Segment Start: Input records

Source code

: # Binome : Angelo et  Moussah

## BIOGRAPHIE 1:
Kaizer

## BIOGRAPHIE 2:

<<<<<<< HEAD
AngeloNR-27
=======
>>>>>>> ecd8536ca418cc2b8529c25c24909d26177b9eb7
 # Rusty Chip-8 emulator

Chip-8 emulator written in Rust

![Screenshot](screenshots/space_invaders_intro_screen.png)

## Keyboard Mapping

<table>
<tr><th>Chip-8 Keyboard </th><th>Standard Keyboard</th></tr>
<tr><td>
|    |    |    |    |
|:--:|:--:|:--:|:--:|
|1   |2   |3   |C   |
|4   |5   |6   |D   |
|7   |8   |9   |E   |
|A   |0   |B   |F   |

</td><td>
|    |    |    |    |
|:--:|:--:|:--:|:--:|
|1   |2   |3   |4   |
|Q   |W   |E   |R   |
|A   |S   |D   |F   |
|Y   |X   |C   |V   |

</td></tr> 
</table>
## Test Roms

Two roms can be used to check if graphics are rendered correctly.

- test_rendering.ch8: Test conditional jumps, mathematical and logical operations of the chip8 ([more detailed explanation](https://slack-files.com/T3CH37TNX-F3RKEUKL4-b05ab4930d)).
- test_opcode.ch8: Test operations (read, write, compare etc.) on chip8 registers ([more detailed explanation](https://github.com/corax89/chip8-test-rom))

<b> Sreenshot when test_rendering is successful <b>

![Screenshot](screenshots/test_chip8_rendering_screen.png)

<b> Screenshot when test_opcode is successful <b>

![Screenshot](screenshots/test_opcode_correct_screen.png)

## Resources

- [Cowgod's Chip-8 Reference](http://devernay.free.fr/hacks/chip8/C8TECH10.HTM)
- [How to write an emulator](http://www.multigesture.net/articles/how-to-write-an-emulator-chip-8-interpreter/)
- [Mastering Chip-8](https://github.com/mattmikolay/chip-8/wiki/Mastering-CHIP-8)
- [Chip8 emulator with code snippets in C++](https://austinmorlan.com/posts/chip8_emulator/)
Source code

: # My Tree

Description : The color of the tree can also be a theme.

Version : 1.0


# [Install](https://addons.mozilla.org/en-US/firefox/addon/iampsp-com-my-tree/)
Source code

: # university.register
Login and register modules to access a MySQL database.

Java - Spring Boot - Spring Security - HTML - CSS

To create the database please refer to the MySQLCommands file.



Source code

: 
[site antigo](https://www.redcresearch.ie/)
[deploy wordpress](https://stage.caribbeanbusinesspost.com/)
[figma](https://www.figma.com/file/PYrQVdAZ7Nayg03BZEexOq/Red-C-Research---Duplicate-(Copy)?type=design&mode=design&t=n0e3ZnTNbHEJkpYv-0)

Segment End: Input records

[Problem description]
Each line of the listing is to be duplicated exactly as it appears.

[Answer box]
Source code

: # Binome : Angelo et  Moussah

## BIOGRAPHIE 1:
Kaizer

## BIOGRAPHIE 2:

<<<<<<< HEAD
AngeloNR-27
=======
>>>>>>> ecd8536ca418cc2b8529c25c24909d26177b9eb7
 # Rusty Chip-8 emulator

Chip-8 emulator written in Rust

![Screenshot](screenshots/space_invaders_intro_screen.png)

## Keyboard Mapping

<table>
<tr><th>Chip-8 Keyboard </th><th>Standard Keyboard</th></tr>
<tr><td>
|    |    |    |    |
|:--:|:--:|:--:|:--:|
|1   |2   |3   |C   |
|4   |5   |6   |D   |
|7   |8   |9   |E   |
|A   |0   |B   |F   |

</td><td>
|    |    |    |    |
|:--:|:--:|:--:|:--:|
|1   |2   |3   |4   |
|Q   |W   |E   |R   |
|A   |S   |D   |F   |
|Y   |X   |C   |V   |

</td></tr> 
</table>
## Test Roms

Two roms can be used to check if graphics are rendered correctly.

- test_rendering.ch8: Test conditional jumps, mathematical and logical operations of the chip8 ([more detailed explanation](https://slack-files.com/T3CH37TNX-F3RKEUKL4-b05ab4930d)).
- test_opcode.ch8: Test operations (read, write, compare etc.) on chip8 registers ([more detailed explanation](https://github.com/corax89/chip8-test-rom))

<b> Sreenshot when test_rendering is successful <b>

![Screenshot](screenshots/test_chip8_rendering_screen.png)

<b> Screenshot when test_opcode is successful <b>

![Screenshot](screenshots/test_opcode_correct_screen.png)

## Resources

- [Cowgod's Chip-8 Reference](http://devernay.free.fr/hacks/chip8/C8TECH10.HTM)
- [How to write an emulator](http://www.multigesture.net/articles/how-to-write-an-emulator-chip-8-interpreter/)
- [Mastering Chip-8](https://github.com/mattmikolay/chip-8/wiki/Mastering-CHIP-8)
- [Chip8 emulator with code snippets in C++](https://austinmorlan.com/posts/chip8_emulator/)
Source code

: # My Tree

Description : The color of the tree can also be a theme.

Version : 1.0


# [Install](https://addons.mozilla.org/en-US/firefox/addon/iampsp-com-my-tree/)
Source code

: # university.register
Login and register modules to access a MySQL database.

Java - Spring Boot - Spring Security - HTML - CSS

To create the database please refer to the MySQLCommands file.



Source code

: 
[site antigo](https://www.redcresearch.ie/)
[deploy wordpress](https://stage.caribbeanbusinesspost.com/)
[figma](https://www.figma.com/file/PYrQVdAZ7Nayg03BZEexOq/Red-C-Research---Duplicate-(Copy)?type=design&mode=design&t=n0e3ZnTNbHEJkpYv-0)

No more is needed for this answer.